## About this task
Beginning with the line that contains "Alternatively, you can" in the material below, print each line exactly until the line that contains "Thus, values of" has been printed, then stop.

#### Exercise material ####

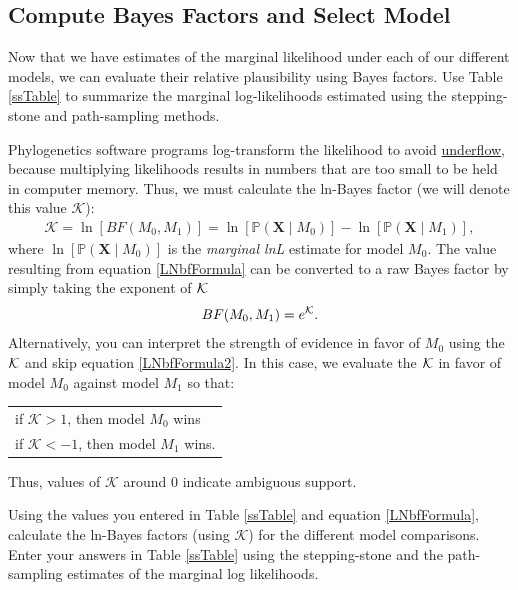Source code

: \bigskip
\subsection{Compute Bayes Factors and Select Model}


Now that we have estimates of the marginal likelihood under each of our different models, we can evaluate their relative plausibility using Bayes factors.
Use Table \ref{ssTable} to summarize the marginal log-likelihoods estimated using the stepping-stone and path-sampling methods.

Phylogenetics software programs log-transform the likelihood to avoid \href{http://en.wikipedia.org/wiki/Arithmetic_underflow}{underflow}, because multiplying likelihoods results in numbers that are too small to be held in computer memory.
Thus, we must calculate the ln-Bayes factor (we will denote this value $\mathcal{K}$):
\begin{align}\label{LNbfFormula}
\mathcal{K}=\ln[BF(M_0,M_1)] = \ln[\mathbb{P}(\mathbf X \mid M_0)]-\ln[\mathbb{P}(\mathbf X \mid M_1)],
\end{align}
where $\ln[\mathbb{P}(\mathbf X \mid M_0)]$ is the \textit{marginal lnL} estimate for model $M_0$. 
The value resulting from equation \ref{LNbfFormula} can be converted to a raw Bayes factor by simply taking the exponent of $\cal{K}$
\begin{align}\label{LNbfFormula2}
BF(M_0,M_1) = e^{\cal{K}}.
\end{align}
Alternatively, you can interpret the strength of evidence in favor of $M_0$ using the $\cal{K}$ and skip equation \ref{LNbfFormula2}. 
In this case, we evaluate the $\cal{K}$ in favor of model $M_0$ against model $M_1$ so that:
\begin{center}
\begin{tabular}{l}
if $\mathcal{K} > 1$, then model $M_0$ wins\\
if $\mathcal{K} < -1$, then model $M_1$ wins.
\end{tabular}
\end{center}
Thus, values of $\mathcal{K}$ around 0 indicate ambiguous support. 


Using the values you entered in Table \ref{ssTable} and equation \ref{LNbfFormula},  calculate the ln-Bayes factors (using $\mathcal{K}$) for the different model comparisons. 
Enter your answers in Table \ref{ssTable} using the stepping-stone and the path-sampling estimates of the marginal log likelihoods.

####
#### Exercise material ####

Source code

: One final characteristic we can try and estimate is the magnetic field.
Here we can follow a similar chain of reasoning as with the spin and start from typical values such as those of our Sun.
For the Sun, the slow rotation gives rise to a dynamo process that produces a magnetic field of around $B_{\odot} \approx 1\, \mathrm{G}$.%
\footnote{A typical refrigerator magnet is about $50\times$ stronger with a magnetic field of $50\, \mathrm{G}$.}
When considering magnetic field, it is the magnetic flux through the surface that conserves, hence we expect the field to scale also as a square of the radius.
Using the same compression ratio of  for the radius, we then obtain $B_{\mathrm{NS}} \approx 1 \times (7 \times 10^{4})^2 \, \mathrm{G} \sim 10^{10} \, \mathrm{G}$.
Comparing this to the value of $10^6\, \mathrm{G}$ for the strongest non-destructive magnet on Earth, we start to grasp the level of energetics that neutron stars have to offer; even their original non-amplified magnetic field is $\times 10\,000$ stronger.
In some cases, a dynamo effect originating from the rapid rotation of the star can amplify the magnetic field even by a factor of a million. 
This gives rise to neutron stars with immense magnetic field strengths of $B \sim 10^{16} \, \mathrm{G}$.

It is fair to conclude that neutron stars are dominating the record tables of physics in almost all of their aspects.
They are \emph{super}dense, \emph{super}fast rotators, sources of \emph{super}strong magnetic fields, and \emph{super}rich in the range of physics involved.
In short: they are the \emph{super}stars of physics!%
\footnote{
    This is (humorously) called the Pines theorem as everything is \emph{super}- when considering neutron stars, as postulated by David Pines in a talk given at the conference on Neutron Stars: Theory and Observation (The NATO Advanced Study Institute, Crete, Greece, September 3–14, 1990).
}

####

## Response area
Alternatively, you can interpret the strength of evidence in favor of $M_0$ using the $\cal{K}$ and skip equation \ref{LNbfFormula2}. 
In this case, we evaluate the $\cal{K}$ in favor of model $M_0$ against model $M_1$ so that:
\begin{center}
\begin{tabular}{l}
if $\mathcal{K} > 1$, then model $M_0$ wins\\
if $\mathcal{K} < -1$, then model $M_1$ wins.
\end{tabular}
\end{center}
Thus, values of $\mathcal{K}$ around 0 indicate ambiguous support. 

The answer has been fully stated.